By Psych Central News Editor
Reviewed by John M. Grohol, Psy.D. on October 5, 2009
A new study finds that it’s now estimated that 1 in every 91 children in the U.S., ages 3 to 17, has an autism spectrum disorder. The new report is an increase from the current estimate of autism occurring in 1 in 150 children.
“This national study charts a dramatic rise in the prevalence of autism in the United States and we applaud this administration’s recognition that autism is an urgent public health priority,” said Autism Society President and CEO Lee Grossman.
“But families today are asking: how high must these prevalence rates rise before the nation responds? Significant resources must be directed toward screening and diagnosis, affordable interventions that treat the whole person and comprehensive education plans to foster lifelong skill development so that people with autism will have the ability to work and live independently.”

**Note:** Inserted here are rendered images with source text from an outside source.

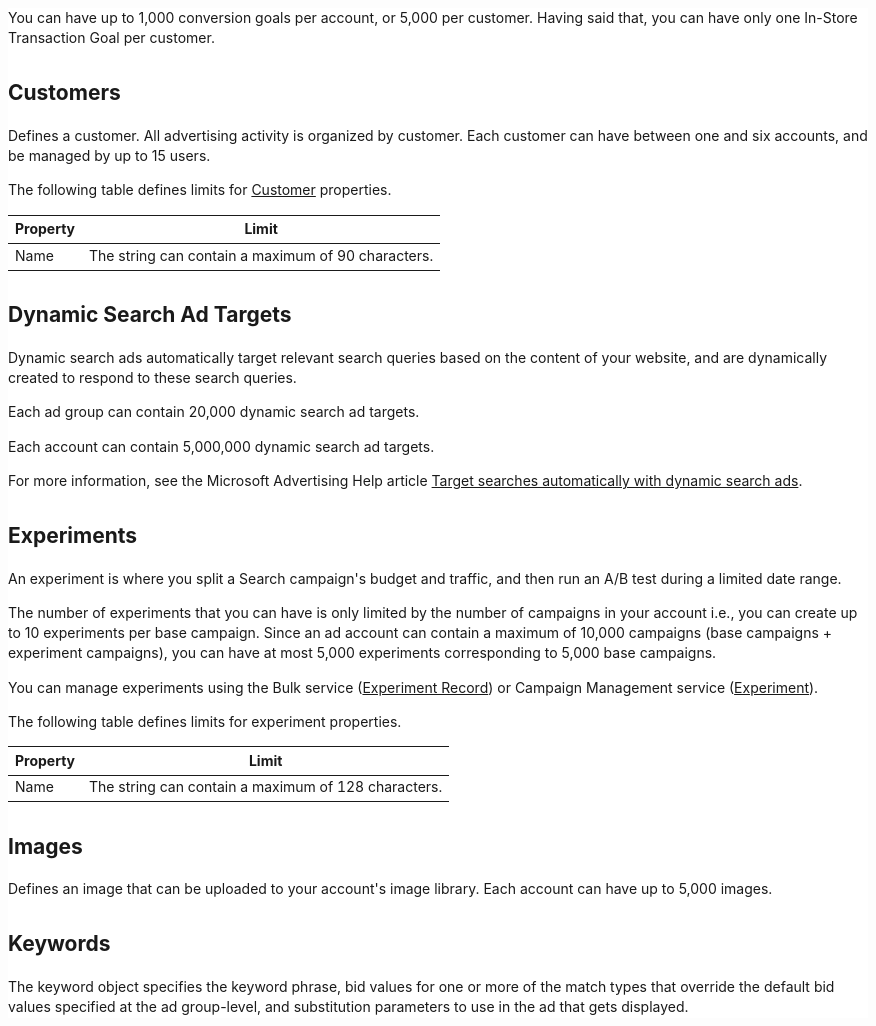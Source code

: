 You can have up to 1,000 conversion goals per account, or 5,000 per customer. Having said that, you can have only one In-Store Transaction Goal per customer.

## <a name="customer"></a>Customers
Defines a customer. All advertising activity is organized by customer. Each customer can have between one and six accounts, and be managed by up to 15 users.

The following table defines limits for [Customer](../customer-management-service/customer.md) properties.

|Property|Limit|
|------------|---------|
|Name|The string can contain a maximum of 90 characters.|

## <a name="dynamicsearchadtargets"></a>Dynamic Search Ad Targets
Dynamic search ads automatically target relevant search queries based on the content of your website, and are dynamically created to respond to these search queries.

Each ad group can contain 20,000 dynamic search ad targets.

Each account can contain 5,000,000 dynamic search ad targets.

For more information, see the Microsoft Advertising Help article [Target searches automatically with dynamic search ads](https://help.ads.microsoft.com/#apex/3/en/56794/0).

## <a name="experiment"></a>Experiments
An experiment is where you split a Search campaign's budget and traffic, and then run an A/B test during a limited date range.

The number of experiments that you can have is only limited by the number of campaigns in your account i.e., you can create up to 10 experiments per base campaign. Since an ad account can contain a maximum of 10,000 campaigns (base campaigns + experiment campaigns), you can have at most 5,000 experiments corresponding to 5,000 base campaigns. 

You can manage experiments using the Bulk service ([Experiment Record](../bulk-service/experiment.md)) or Campaign Management service ([Experiment](../campaign-management-service/experiment.md)).

The following table defines limits for experiment properties.

|Property|Limit|
|------------|---------|
|Name|The string can contain a maximum of 128 characters.|

## <a name="images"></a>Images
Defines an image that can be uploaded to your account's image library. Each account can have up to 5,000 images.

## <a name="keyword"></a>Keywords
The keyword object specifies the keyword phrase, bid values for one or more of the match types that override the default bid values specified at the ad group-level, and substitution parameters to use in the ad that gets displayed.
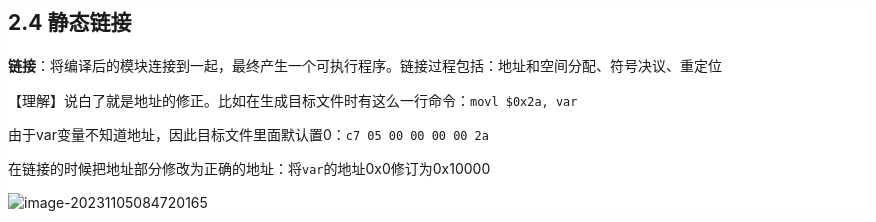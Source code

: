 ## 2.4 静态链接

**链接**：将编译后的模块连接到一起，最终产生一个可执行程序。链接过程包括：地址和空间分配、符号决议、重定位

【理解】说白了就是地址的修正。比如在生成目标文件时有这么一行命令：`movl $0x2a, var`

由于var变量不知道地址，因此目标文件里面默认置0：`c7 05 00 00 00 00 2a    `

在链接的时候把地址部分修改为正确的地址：将`var`的地址0x0修订为0x10000

![image-20231105084720165](F:\notes\docs\basics\linker_loader\image-20231105084720165.png)
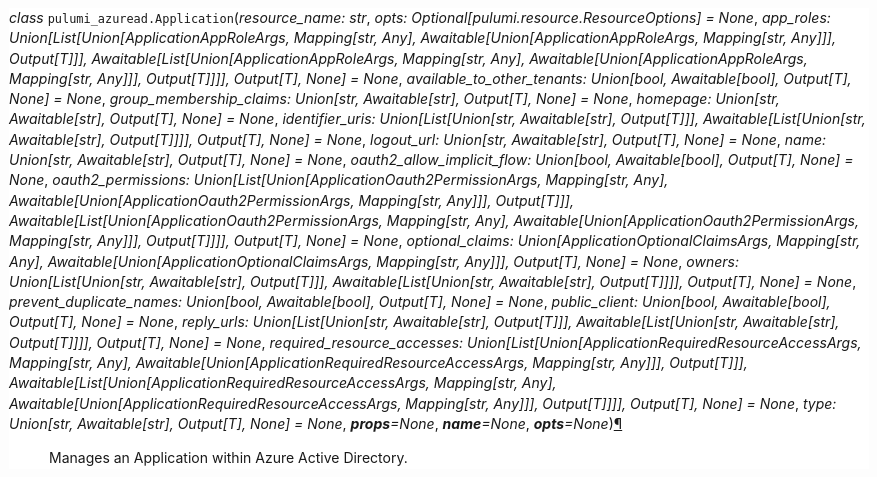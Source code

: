 <em class="property">class </em><code class="sig-prename descclassname">pulumi_azuread.</code><code class="sig-name descname">Application</code><span class="sig-paren">(</span><em class="sig-param"><span class="n">resource_name</span><span class="p">:</span> <span class="n">str</span></em>, <em class="sig-param"><span class="n">opts</span><span class="p">:</span> <span class="n">Optional<span class="p">[</span>pulumi.resource.ResourceOptions<span class="p">]</span></span> <span class="o">=</span> <span class="default_value">None</span></em>, <em class="sig-param"><span class="n">app_roles</span><span class="p">:</span> <span class="n">Union[List[Union[ApplicationAppRoleArgs, Mapping[str, Any], Awaitable[Union[ApplicationAppRoleArgs, Mapping[str, Any]]], Output[T]]], Awaitable[List[Union[ApplicationAppRoleArgs, Mapping[str, Any], Awaitable[Union[ApplicationAppRoleArgs, Mapping[str, Any]]], Output[T]]]], Output[T], None]</span> <span class="o">=</span> <span class="default_value">None</span></em>, <em class="sig-param"><span class="n">available_to_other_tenants</span><span class="p">:</span> <span class="n">Union[bool, Awaitable[bool], Output[T], None]</span> <span class="o">=</span> <span class="default_value">None</span></em>, <em class="sig-param"><span class="n">group_membership_claims</span><span class="p">:</span> <span class="n">Union[str, Awaitable[str], Output[T], None]</span> <span class="o">=</span> <span class="default_value">None</span></em>, <em class="sig-param"><span class="n">homepage</span><span class="p">:</span> <span class="n">Union[str, Awaitable[str], Output[T], None]</span> <span class="o">=</span> <span class="default_value">None</span></em>, <em class="sig-param"><span class="n">identifier_uris</span><span class="p">:</span> <span class="n">Union[List[Union[str, Awaitable[str], Output[T]]], Awaitable[List[Union[str, Awaitable[str], Output[T]]]], Output[T], None]</span> <span class="o">=</span> <span class="default_value">None</span></em>, <em class="sig-param"><span class="n">logout_url</span><span class="p">:</span> <span class="n">Union[str, Awaitable[str], Output[T], None]</span> <span class="o">=</span> <span class="default_value">None</span></em>, <em class="sig-param"><span class="n">name</span><span class="p">:</span> <span class="n">Union[str, Awaitable[str], Output[T], None]</span> <span class="o">=</span> <span class="default_value">None</span></em>, <em class="sig-param"><span class="n">oauth2_allow_implicit_flow</span><span class="p">:</span> <span class="n">Union[bool, Awaitable[bool], Output[T], None]</span> <span class="o">=</span> <span class="default_value">None</span></em>, <em class="sig-param"><span class="n">oauth2_permissions</span><span class="p">:</span> <span class="n">Union[List[Union[ApplicationOauth2PermissionArgs, Mapping[str, Any], Awaitable[Union[ApplicationOauth2PermissionArgs, Mapping[str, Any]]], Output[T]]], Awaitable[List[Union[ApplicationOauth2PermissionArgs, Mapping[str, Any], Awaitable[Union[ApplicationOauth2PermissionArgs, Mapping[str, Any]]], Output[T]]]], Output[T], None]</span> <span class="o">=</span> <span class="default_value">None</span></em>, <em class="sig-param"><span class="n">optional_claims</span><span class="p">:</span> <span class="n">Union[ApplicationOptionalClaimsArgs, Mapping[str, Any], Awaitable[Union[ApplicationOptionalClaimsArgs, Mapping[str, Any]]], Output[T], None]</span> <span class="o">=</span> <span class="default_value">None</span></em>, <em class="sig-param"><span class="n">owners</span><span class="p">:</span> <span class="n">Union[List[Union[str, Awaitable[str], Output[T]]], Awaitable[List[Union[str, Awaitable[str], Output[T]]]], Output[T], None]</span> <span class="o">=</span> <span class="default_value">None</span></em>, <em class="sig-param"><span class="n">prevent_duplicate_names</span><span class="p">:</span> <span class="n">Union[bool, Awaitable[bool], Output[T], None]</span> <span class="o">=</span> <span class="default_value">None</span></em>, <em class="sig-param"><span class="n">public_client</span><span class="p">:</span> <span class="n">Union[bool, Awaitable[bool], Output[T], None]</span> <span class="o">=</span> <span class="default_value">None</span></em>, <em class="sig-param"><span class="n">reply_urls</span><span class="p">:</span> <span class="n">Union[List[Union[str, Awaitable[str], Output[T]]], Awaitable[List[Union[str, Awaitable[str], Output[T]]]], Output[T], None]</span> <span class="o">=</span> <span class="default_value">None</span></em>, <em class="sig-param"><span class="n">required_resource_accesses</span><span class="p">:</span> <span class="n">Union[List[Union[ApplicationRequiredResourceAccessArgs, Mapping[str, Any], Awaitable[Union[ApplicationRequiredResourceAccessArgs, Mapping[str, Any]]], Output[T]]], Awaitable[List[Union[ApplicationRequiredResourceAccessArgs, Mapping[str, Any], Awaitable[Union[ApplicationRequiredResourceAccessArgs, Mapping[str, Any]]], Output[T]]]], Output[T], None]</span> <span class="o">=</span> <span class="default_value">None</span></em>, <em class="sig-param"><span class="n">type</span><span class="p">:</span> <span class="n">Union[str, Awaitable[str], Output[T], None]</span> <span class="o">=</span> <span class="default_value">None</span></em>, <em class="sig-param"><span class="n">__props__</span><span class="o">=</span><span class="default_value">None</span></em>, <em class="sig-param"><span class="n">__name__</span><span class="o">=</span><span class="default_value">None</span></em>, <em class="sig-param"><span class="n">__opts__</span><span class="o">=</span><span class="default_value">None</span></em><span class="sig-paren">)</span><a class="headerlink" href="#pulumi_azuread.Application" title="Permalink to this definition">¶</a></dt>
<dd><p>Manages an Application within Azure Active Directory.</p>
<blockquote>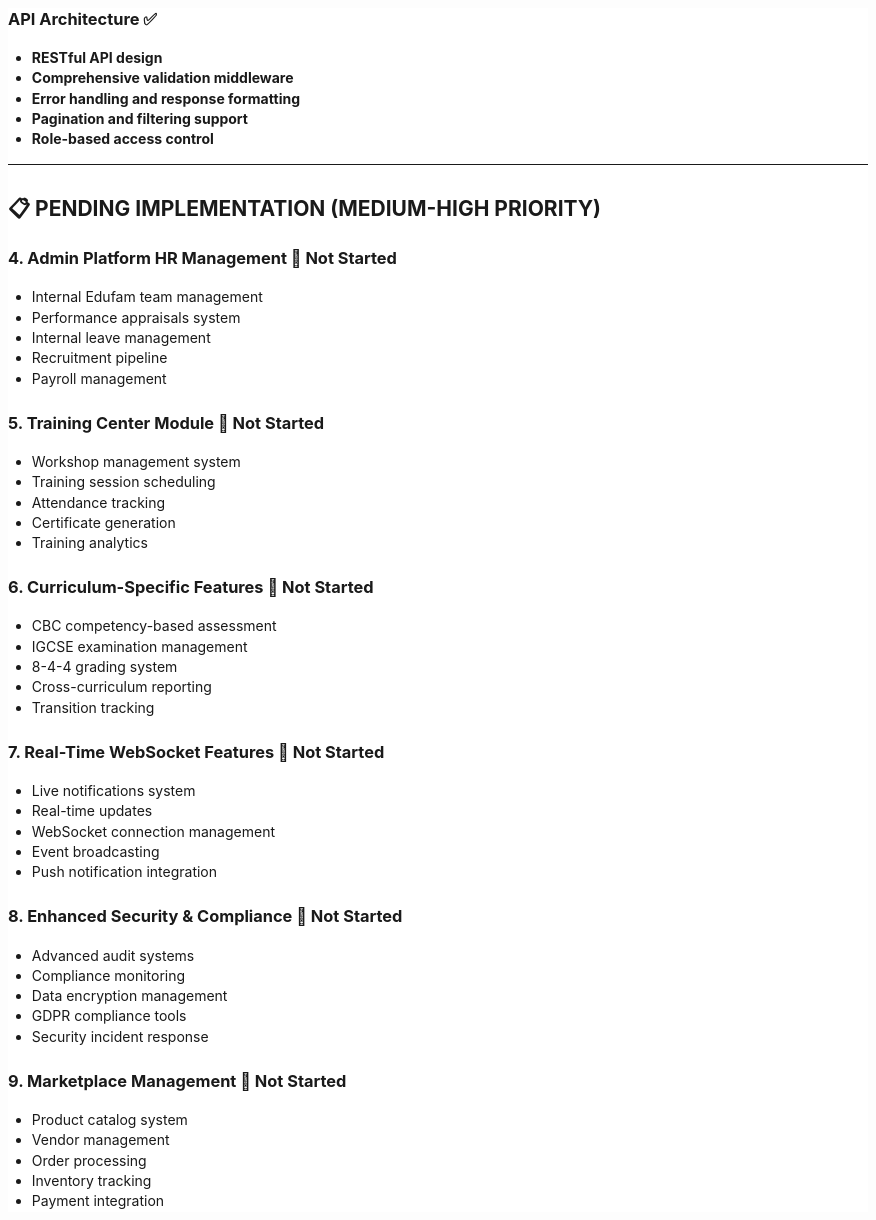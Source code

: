 ### API Architecture ✅
- **RESTful API design**
- **Comprehensive validation middleware**
- **Error handling and response formatting**
- **Pagination and filtering support**
- **Role-based access control**

---

## 📋 **PENDING IMPLEMENTATION (MEDIUM-HIGH PRIORITY)**

### 4. **Admin Platform HR Management** 📅 **Not Started**
- Internal Edufam team management
- Performance appraisals system
- Internal leave management
- Recruitment pipeline
- Payroll management

### 5. **Training Center Module** 📅 **Not Started**
- Workshop management system
- Training session scheduling
- Attendance tracking
- Certificate generation
- Training analytics

### 6. **Curriculum-Specific Features** 📅 **Not Started**
- CBC competency-based assessment
- IGCSE examination management
- 8-4-4 grading system
- Cross-curriculum reporting
- Transition tracking

### 7. **Real-Time WebSocket Features** 📅 **Not Started**
- Live notifications system
- Real-time updates
- WebSocket connection management
- Event broadcasting
- Push notification integration

### 8. **Enhanced Security & Compliance** 📅 **Not Started**
- Advanced audit systems
- Compliance monitoring
- Data encryption management
- GDPR compliance tools
- Security incident response

### 9. **Marketplace Management** 📅 **Not Started**
- Product catalog system
- Vendor management
- Order processing
- Inventory tracking
- Payment integration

The report, entitled “Prevalence of Parent-Reported Diagnosis of Autism Spectrum Disorder Among Children in the US,” published in today’s issue of Pediatrics, was conducted by the Department of Health and Human Services National Survey of Children’s Health, using data from the Centers for Disease Control and Prevention (CDC).
The report was conducted via a telephone survey of over 78,000 parents, and determined a point prevalence of 110 per 10,000 respondents, roughly 1 percent of the population of children in the United States.
The CDC reported that its initial analysis of the Autism and Developmental Delay Monitoring project data, due out later this fall, confirm the 1 percent figure.
The increasing numbers have long-term economic costs to the country, as autism is a chronic medical condition affecting people across the lifespan.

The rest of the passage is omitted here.